┌─ Records for the task
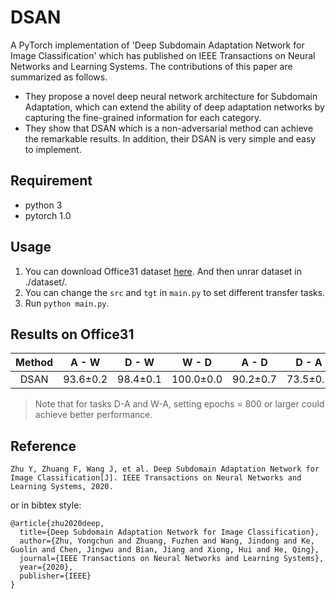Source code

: # DSAN
A PyTorch implementation of 'Deep Subdomain Adaptation Network for Image Classification' which has published on IEEE Transactions on Neural Networks and Learning Systems.
The contributions of this paper are summarized as follows. 
* They propose a novel deep neural network architecture for Subdomain Adaptation, which can extend the ability of deep adaptation networks by capturing the fine-grained information for each category.
* They show that DSAN which is a non-adversarial method can achieve the remarkable results. In addition, their DSAN is very simple and easy to implement.
## Requirement
* python 3
* pytorch 1.0

## Usage
1. You can download Office31 dataset [here](https://pan.baidu.com/s/1o8igXT4#list/path=%2F). And then unrar dataset in ./dataset/.
2. You can change the `src` and `tgt` in `main.py` to set different transfer tasks.
3. Run `python main.py`.

## Results on Office31
| Method | A - W | D - W | W - D | A - D | D - A | W - A | Average |
|:--------------:|:-----:|:-----:|:-----:|:-----:|:----:|:----:|:-------:|
| DSAN | 93.6±0.2 | 98.4±0.1 | 100.0±0.0 | 90.2±0.7 | 73.5±0.5 | 74.8±0.4 | 88.4 |

> Note that for tasks D-A and W-A, setting epochs = 800 or larger could achieve better performance.

## Reference

```
Zhu Y, Zhuang F, Wang J, et al. Deep Subdomain Adaptation Network for Image Classification[J]. IEEE Transactions on Neural Networks and Learning Systems, 2020.
```

or in bibtex style:

```
@article{zhu2020deep,
  title={Deep Subdomain Adaptation Network for Image Classification},
  author={Zhu, Yongchun and Zhuang, Fuzhen and Wang, Jindong and Ke, Guolin and Chen, Jingwu and Bian, Jiang and Xiong, Hui and He, Qing},
  journal={IEEE Transactions on Neural Networks and Learning Systems},
  year={2020},
  publisher={IEEE}
}
```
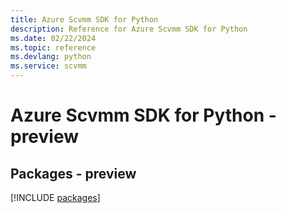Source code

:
 ```yaml
---
title: Azure Scvmm SDK for Python
description: Reference for Azure Scvmm SDK for Python
ms.date: 02/22/2024
ms.topic: reference
ms.devlang: python
ms.service: scvmm
---
```

# Azure Scvmm SDK for Python - preview
## Packages - preview
[!INCLUDE [packages](scvmm-index.md)]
└─
**Work task**
In the copy, each entry above must match exactly, and no picture may be carried over.

**Answer to the exercise**
Source code

: # DSAN
A PyTorch implementation of 'Deep Subdomain Adaptation Network for Image Classification' which has published on IEEE Transactions on Neural Networks and Learning Systems.
The contributions of this paper are summarized as follows. 
* They propose a novel deep neural network architecture for Subdomain Adaptation, which can extend the ability of deep adaptation networks by capturing the fine-grained information for each category.
* They show that DSAN which is a non-adversarial method can achieve the remarkable results. In addition, their DSAN is very simple and easy to implement.
## Requirement
* python 3
* pytorch 1.0

## Usage
1. You can download Office31 dataset [here](https://pan.baidu.com/s/1o8igXT4#list/path=%2F). And then unrar dataset in ./dataset/.
2. You can change the `src` and `tgt` in `main.py` to set different transfer tasks.
3. Run `python main.py`.

## Results on Office31
| Method | A - W | D - W | W - D | A - D | D - A | W - A | Average |
|:--------------:|:-----:|:-----:|:-----:|:-----:|:----:|:----:|:-------:|
| DSAN | 93.6±0.2 | 98.4±0.1 | 100.0±0.0 | 90.2±0.7 | 73.5±0.5 | 74.8±0.4 | 88.4 |

> Note that for tasks D-A and W-A, setting epochs = 800 or larger could achieve better performance.

## Reference

```
Zhu Y, Zhuang F, Wang J, et al. Deep Subdomain Adaptation Network for Image Classification[J]. IEEE Transactions on Neural Networks and Learning Systems, 2020.
```

or in bibtex style:

```
@article{zhu2020deep,
  title={Deep Subdomain Adaptation Network for Image Classification},
  author={Zhu, Yongchun and Zhuang, Fuzhen and Wang, Jindong and Ke, Guolin and Chen, Jingwu and Bian, Jiang and Xiong, Hui and He, Qing},
  journal={IEEE Transactions on Neural Networks and Learning Systems},
  year={2020},
  publisher={IEEE}
}
```
Source code

:
 ```yaml
---
title: Azure Scvmm SDK for Python
description: Reference for Azure Scvmm SDK for Python
ms.date: 02/22/2024
ms.topic: reference
ms.devlang: python
ms.service: scvmm
---
```

# Azure Scvmm SDK for Python - preview
## Packages - preview
[!INCLUDE [packages](scvmm-index.md)]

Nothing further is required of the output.